# Activity
Work through the listing below and count the lines that hold "selectedIcon". Answer with the number alone.

# Supplied data
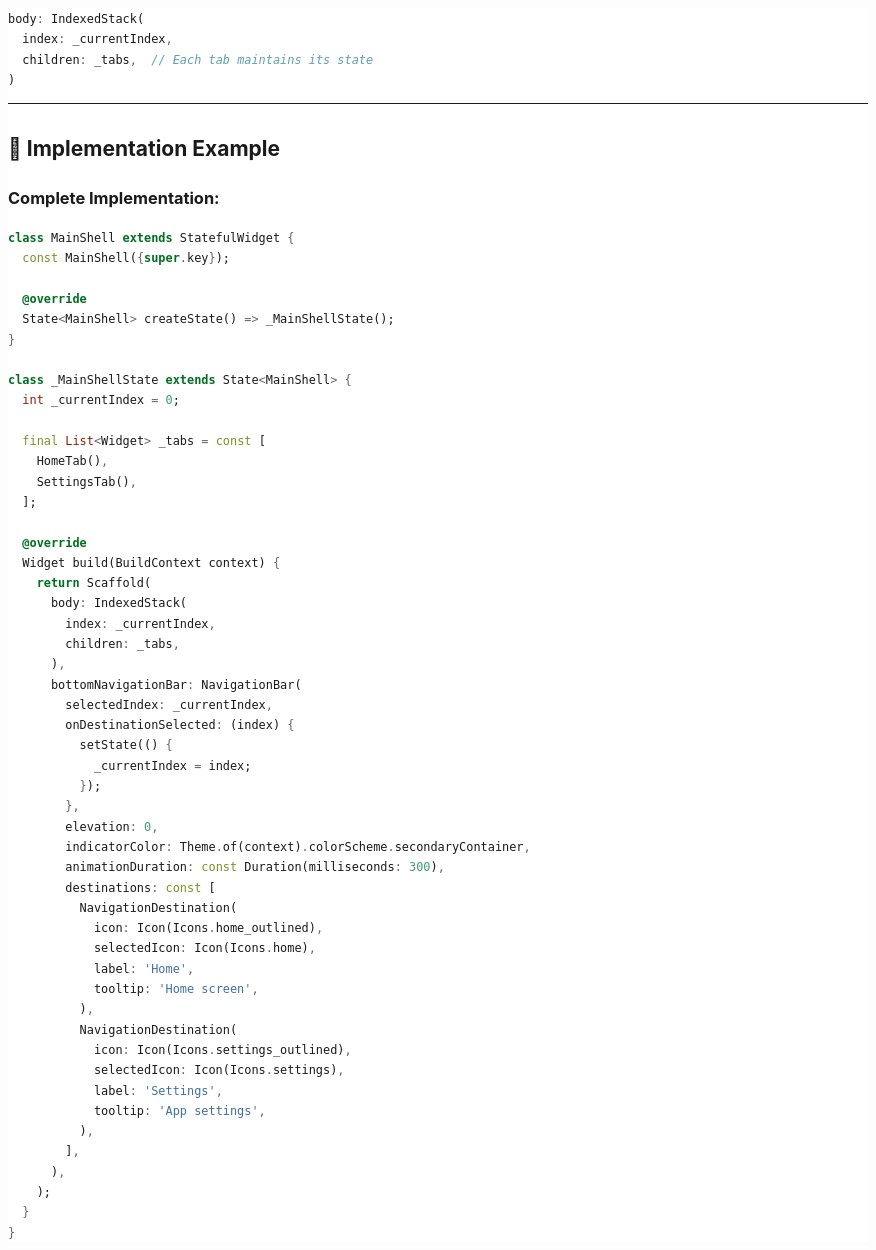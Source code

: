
 ```dart
body: IndexedStack(
  index: _currentIndex,
  children: _tabs,  // Each tab maintains its state
)
```

---

## 🚀 Implementation Example

### Complete Implementation:
```dart
class MainShell extends StatefulWidget {
  const MainShell({super.key});

  @override
  State<MainShell> createState() => _MainShellState();
}

class _MainShellState extends State<MainShell> {
  int _currentIndex = 0;

  final List<Widget> _tabs = const [
    HomeTab(),
    SettingsTab(),
  ];

  @override
  Widget build(BuildContext context) {
    return Scaffold(
      body: IndexedStack(
        index: _currentIndex,
        children: _tabs,
      ),
      bottomNavigationBar: NavigationBar(
        selectedIndex: _currentIndex,
        onDestinationSelected: (index) {
          setState(() {
            _currentIndex = index;
          });
        },
        elevation: 0,
        indicatorColor: Theme.of(context).colorScheme.secondaryContainer,
        animationDuration: const Duration(milliseconds: 300),
        destinations: const [
          NavigationDestination(
            icon: Icon(Icons.home_outlined),
            selectedIcon: Icon(Icons.home),
            label: 'Home',
            tooltip: 'Home screen',
          ),
          NavigationDestination(
            icon: Icon(Icons.settings_outlined),
            selectedIcon: Icon(Icons.settings),
            label: 'Settings',
            tooltip: 'App settings',
          ),
        ],
      ),
    );
  }
}
```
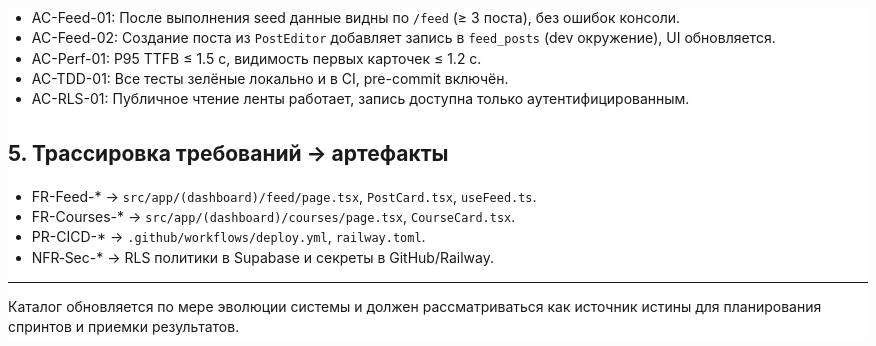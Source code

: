 - AC-Feed-01: После выполнения seed данные видны по `/feed` (≥ 3 поста), без ошибок консоли.
- AC-Feed-02: Создание поста из `PostEditor` добавляет запись в `feed_posts` (dev окружение), UI обновляется.
- AC-Perf-01: P95 TTFB ≤ 1.5 с, видимость первых карточек ≤ 1.2 с.
- AC-TDD-01: Все тесты зелёные локально и в CI, pre-commit включён.
- AC-RLS-01: Публичное чтение ленты работает, запись доступна только аутентифицированным.

## 5. Трассировка требований → артефакты

- FR-Feed-* → `src/app/(dashboard)/feed/page.tsx`, `PostCard.tsx`, `useFeed.ts`.
- FR-Courses-* → `src/app/(dashboard)/courses/page.tsx`, `CourseCard.tsx`.
- PR-CICD-* → `.github/workflows/deploy.yml`, `railway.toml`.
- NFR‑Sec-* → RLS политики в Supabase и секреты в GitHub/Railway.

---

Каталог обновляется по мере эволюции системы и должен рассматриваться как источник истины для планирования спринтов и приемки результатов.
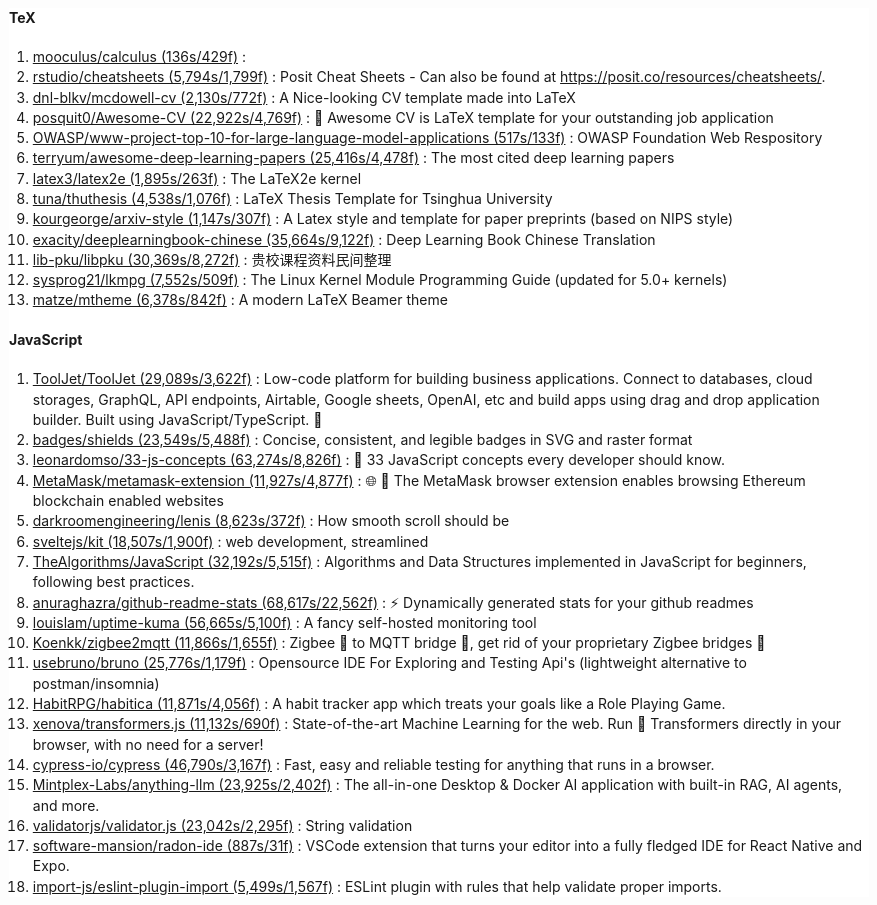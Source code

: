 #### TeX
1. [mooculus/calculus (136s/429f)](https://github.com/mooculus/calculus) : 
2. [rstudio/cheatsheets (5,794s/1,799f)](https://github.com/rstudio/cheatsheets) : Posit Cheat Sheets - Can also be found at https://posit.co/resources/cheatsheets/.
3. [dnl-blkv/mcdowell-cv (2,130s/772f)](https://github.com/dnl-blkv/mcdowell-cv) : A Nice-looking CV template made into LaTeX
4. [posquit0/Awesome-CV (22,922s/4,769f)](https://github.com/posquit0/Awesome-CV) : 📄 Awesome CV is LaTeX template for your outstanding job application
5. [OWASP/www-project-top-10-for-large-language-model-applications (517s/133f)](https://github.com/OWASP/www-project-top-10-for-large-language-model-applications) : OWASP Foundation Web Respository
6. [terryum/awesome-deep-learning-papers (25,416s/4,478f)](https://github.com/terryum/awesome-deep-learning-papers) : The most cited deep learning papers
7. [latex3/latex2e (1,895s/263f)](https://github.com/latex3/latex2e) : The LaTeX2e kernel
8. [tuna/thuthesis (4,538s/1,076f)](https://github.com/tuna/thuthesis) : LaTeX Thesis Template for Tsinghua University
9. [kourgeorge/arxiv-style (1,147s/307f)](https://github.com/kourgeorge/arxiv-style) : A Latex style and template for paper preprints (based on NIPS style)
10. [exacity/deeplearningbook-chinese (35,664s/9,122f)](https://github.com/exacity/deeplearningbook-chinese) : Deep Learning Book Chinese Translation
11. [lib-pku/libpku (30,369s/8,272f)](https://github.com/lib-pku/libpku) : 贵校课程资料民间整理
12. [sysprog21/lkmpg (7,552s/509f)](https://github.com/sysprog21/lkmpg) : The Linux Kernel Module Programming Guide (updated for 5.0+ kernels)
13. [matze/mtheme (6,378s/842f)](https://github.com/matze/mtheme) : A modern LaTeX Beamer theme

#### JavaScript
1. [ToolJet/ToolJet (29,089s/3,622f)](https://github.com/ToolJet/ToolJet) : Low-code platform for building business applications. Connect to databases, cloud storages, GraphQL, API endpoints, Airtable, Google sheets, OpenAI, etc and build apps using drag and drop application builder. Built using JavaScript/TypeScript. 🚀
2. [badges/shields (23,549s/5,488f)](https://github.com/badges/shields) : Concise, consistent, and legible badges in SVG and raster format
3. [leonardomso/33-js-concepts (63,274s/8,826f)](https://github.com/leonardomso/33-js-concepts) : 📜 33 JavaScript concepts every developer should know.
4. [MetaMask/metamask-extension (11,927s/4,877f)](https://github.com/MetaMask/metamask-extension) : 🌐 🔌 The MetaMask browser extension enables browsing Ethereum blockchain enabled websites
5. [darkroomengineering/lenis (8,623s/372f)](https://github.com/darkroomengineering/lenis) : How smooth scroll should be
6. [sveltejs/kit (18,507s/1,900f)](https://github.com/sveltejs/kit) : web development, streamlined
7. [TheAlgorithms/JavaScript (32,192s/5,515f)](https://github.com/TheAlgorithms/JavaScript) : Algorithms and Data Structures implemented in JavaScript for beginners, following best practices.
8. [anuraghazra/github-readme-stats (68,617s/22,562f)](https://github.com/anuraghazra/github-readme-stats) : ⚡ Dynamically generated stats for your github readmes
9. [louislam/uptime-kuma (56,665s/5,100f)](https://github.com/louislam/uptime-kuma) : A fancy self-hosted monitoring tool
10. [Koenkk/zigbee2mqtt (11,866s/1,655f)](https://github.com/Koenkk/zigbee2mqtt) : Zigbee 🐝 to MQTT bridge 🌉, get rid of your proprietary Zigbee bridges 🔨
11. [usebruno/bruno (25,776s/1,179f)](https://github.com/usebruno/bruno) : Opensource IDE For Exploring and Testing Api's (lightweight alternative to postman/insomnia)
12. [HabitRPG/habitica (11,871s/4,056f)](https://github.com/HabitRPG/habitica) : A habit tracker app which treats your goals like a Role Playing Game.
13. [xenova/transformers.js (11,132s/690f)](https://github.com/xenova/transformers.js) : State-of-the-art Machine Learning for the web. Run 🤗 Transformers directly in your browser, with no need for a server!
14. [cypress-io/cypress (46,790s/3,167f)](https://github.com/cypress-io/cypress) : Fast, easy and reliable testing for anything that runs in a browser.
15. [Mintplex-Labs/anything-llm (23,925s/2,402f)](https://github.com/Mintplex-Labs/anything-llm) : The all-in-one Desktop & Docker AI application with built-in RAG, AI agents, and more.
16. [validatorjs/validator.js (23,042s/2,295f)](https://github.com/validatorjs/validator.js) : String validation
17. [software-mansion/radon-ide (887s/31f)](https://github.com/software-mansion/radon-ide) : VSCode extension that turns your editor into a fully fledged IDE for React Native and Expo.
18. [import-js/eslint-plugin-import (5,499s/1,567f)](https://github.com/import-js/eslint-plugin-import) : ESLint plugin with rules that help validate proper imports.
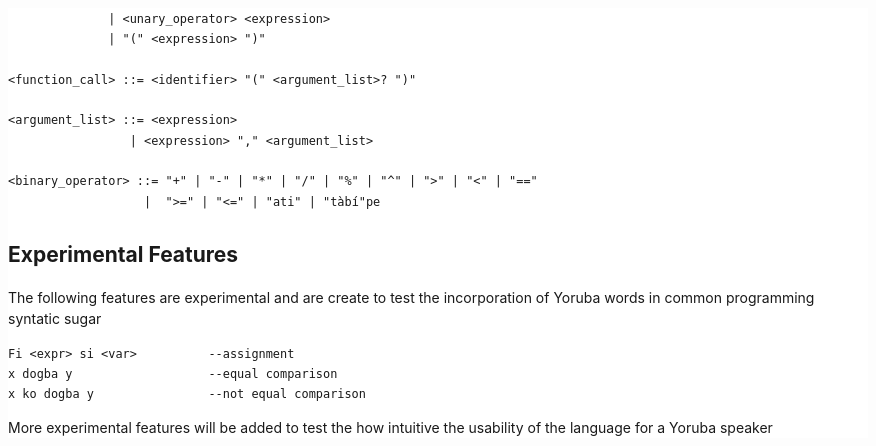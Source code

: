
 ```
              | <unary_operator> <expression>
              | "(" <expression> ")"

<function_call> ::= <identifier> "(" <argument_list>? ")"

<argument_list> ::= <expression>
                 | <expression> "," <argument_list>

<binary_operator> ::= "+" | "-" | "*" | "/" | "%" | "^" | ">" | "<" | "=="
                   |  ">=" | "<=" | "ati" | "tàbí"pe

```


## **Experimental Features**
The following features are experimental and are create to test the incorporation of Yoruba words in common programming syntatic sugar
```
Fi <expr> si <var>  		--assignment
x dogba y					--equal comparison
x ko dogba y				--not equal comparison
```
More experimental features will be added to test the how intuitive the usability of the language for a Yoruba speaker
	
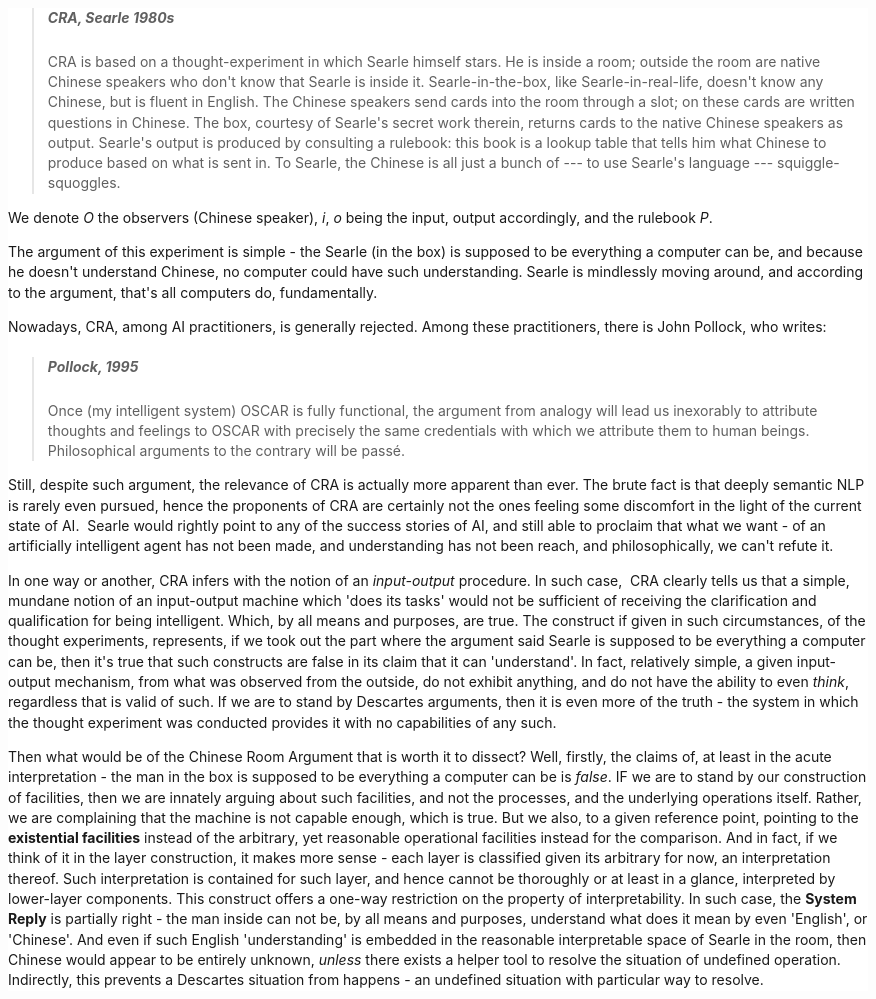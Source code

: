 > ##### CRA, Searle 1980s
> CRA is based on a thought-experiment in which Searle himself stars. He is inside a room; outside the room are native Chinese speakers who don't know that Searle is inside it. Searle-in-the-box, like Searle-in-real-life, doesn't know any Chinese, but is fluent in English. The Chinese speakers send cards into the room through a slot; on these cards are written questions in Chinese. The box, courtesy of Searle's secret work therein, returns cards to the native Chinese speakers as output. Searle's output is produced by consulting a rulebook: this book is a lookup table that tells him what Chinese to produce based on what is sent in. To Searle, the Chinese is all just a bunch of --- to use Searle's language --- squiggle-squoggles.

We denote $O$ the observers (Chinese speaker), $i$, $o$ being the input, output accordingly, and the rulebook $P$.

The argument of this experiment is simple - the Searle (in the box) is supposed to be everything a computer can be, and because he doesn't understand Chinese, no computer could have such understanding. Searle is mindlessly moving around, and according to the argument, that's all computers do, fundamentally.

Nowadays, CRA, among AI practitioners, is generally rejected. Among these practitioners, there is John Pollock, who writes:
> ##### Pollock, 1995
> Once (my intelligent system) OSCAR is fully functional, the argument from analogy will lead us inexorably to attribute thoughts and feelings to OSCAR with precisely the same credentials with which we attribute them to human beings. Philosophical arguments to the contrary will be passé.

Still, despite such argument, the relevance of CRA is actually more apparent than ever. The brute fact is that deeply semantic NLP is rarely even pursued, hence the proponents of CRA are certainly not the ones feeling some discomfort in the light of the current state of AI.  Searle would rightly point to any of the success stories of AI, and still able to proclaim that what we want - of an artificially intelligent agent has not been made, and understanding has not been reach, and philosophically, we can't refute it. 

In one way or another, CRA infers with the notion of an *input-output* procedure. In such case,  CRA clearly tells us that a simple, mundane notion of an input-output machine which 'does its tasks' would not be sufficient of receiving the clarification and qualification for being intelligent. Which, by all means and purposes, are true. The construct if given in such circumstances, of the thought experiments, represents, if we took out the part where the argument said Searle is supposed to be everything a computer can be, then it's true that such constructs are false in its claim that it can 'understand'. In fact, relatively simple, a given input-output mechanism, from what was observed from the outside, do not exhibit anything, and do not have the ability to even *think*, regardless that is valid of such. If we are to stand by Descartes arguments, then it is even more of the truth - the system in which the thought experiment was conducted provides it with no capabilities of any such.

Then what would be of the Chinese Room Argument that is worth it to dissect? Well, firstly, the claims of, at least in the acute interpretation - the man in the box is supposed to be everything a computer can be is *false*. IF we are to stand by our construction of facilities, then we are innately arguing about such facilities, and not the processes, and the underlying operations itself. Rather, we are complaining that the machine is not capable enough, which is true. But we also, to a given reference point, pointing to the **existential facilities** instead of the arbitrary, yet reasonable operational facilities instead for the comparison. And in fact, if we think of it in the layer construction, it makes more sense - each layer is classified given its arbitrary for now, an interpretation thereof. Such interpretation is contained for such layer, and hence cannot be thoroughly or at least in a glance, interpreted by lower-layer components. This construct offers a one-way restriction on the property of interpretability. In such case, the **System Reply** is partially right - the man inside can not be, by all means and purposes, understand what does it mean by even 'English', or 'Chinese'. And even if such English 'understanding' is embedded in the reasonable interpretable space of Searle in the room, then Chinese would appear to be entirely unknown, *unless* there exists a helper tool to resolve the situation of undefined operation. Indirectly, this prevents a Descartes situation from happens - an undefined situation with particular way to resolve.
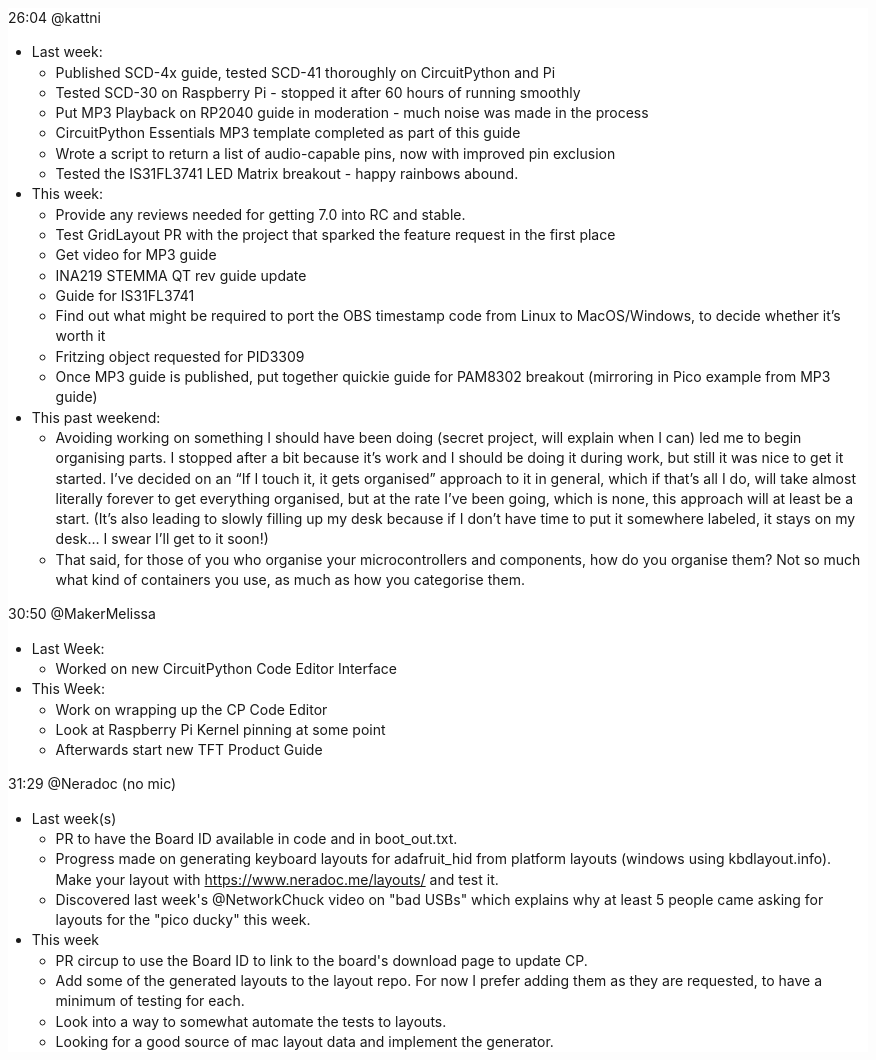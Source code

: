 
26:04 @kattni
* Last week:
   * Published SCD-4x guide, tested SCD-41 thoroughly on CircuitPython and Pi
   * Tested SCD-30 on Raspberry Pi - stopped it after 60 hours of running smoothly
   * Put MP3 Playback on RP2040 guide in moderation - much noise was made in the process
   * CircuitPython Essentials MP3 template completed as part of this guide
   * Wrote a script to return a list of audio-capable pins, now with improved pin exclusion
   * Tested the IS31FL3741 LED Matrix breakout - happy rainbows abound.
* This week:
   * Provide any reviews needed for getting 7.0 into RC and stable.
   * Test GridLayout PR with the project that sparked the feature request in the first place
   * Get video for MP3 guide
   * INA219 STEMMA QT rev guide update
   * Guide for IS31FL3741
   * Find out what might be required to port the OBS timestamp code from Linux to MacOS/Windows, to decide whether it’s worth it
   * Fritzing object requested for PID3309
   * Once MP3 guide is published, put together quickie guide for PAM8302 breakout (mirroring in Pico example from MP3 guide)
* This past weekend:
   * Avoiding working on something I should have been doing (secret project, will explain when I can) led me to begin organising parts. I stopped after a bit because it’s work and I should be doing it during work, but still it was nice to get it started. I’ve decided on an “If I touch it, it gets organised” approach to it in general, which if that’s all I do, will take almost literally forever to get everything organised, but at the rate I’ve been going, which is none, this approach will at least be a start. (It’s also leading to slowly filling up my desk because if I don’t have time to put it somewhere labeled, it stays on my desk… I swear I’ll get to it soon!)
   * That said, for those of you who organise your microcontrollers and components, how do you organise them? Not so much what kind of containers you use, as much as how you categorise them. 


30:50 @MakerMelissa
* Last Week:
   * Worked on new CircuitPython Code Editor Interface
* This Week:
   * Work on wrapping up the CP Code Editor
   * Look at Raspberry Pi Kernel pinning at some point
   * Afterwards start new TFT Product Guide


31:29 @Neradoc (no mic)
* Last week(s)
   * PR to have the Board ID available in code and in boot_out.txt.
   * Progress made on generating keyboard layouts for adafruit_hid from platform layouts (windows using kbdlayout.info). Make your layout with https://www.neradoc.me/layouts/ and test it.
   * Discovered last week's @NetworkChuck video on "bad USBs" which explains why at least 5 people came asking for layouts for the "pico ducky" this week.
* This week
   * PR circup to use the Board ID to link to the board's download page to update CP.
   * Add some of the generated layouts to the layout repo. For now I prefer adding them as they are requested, to have a minimum of testing for each.
   * Look into a way to somewhat automate the tests to layouts.
   * Looking for a good source of mac layout data and implement the generator.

# Exercise solution
2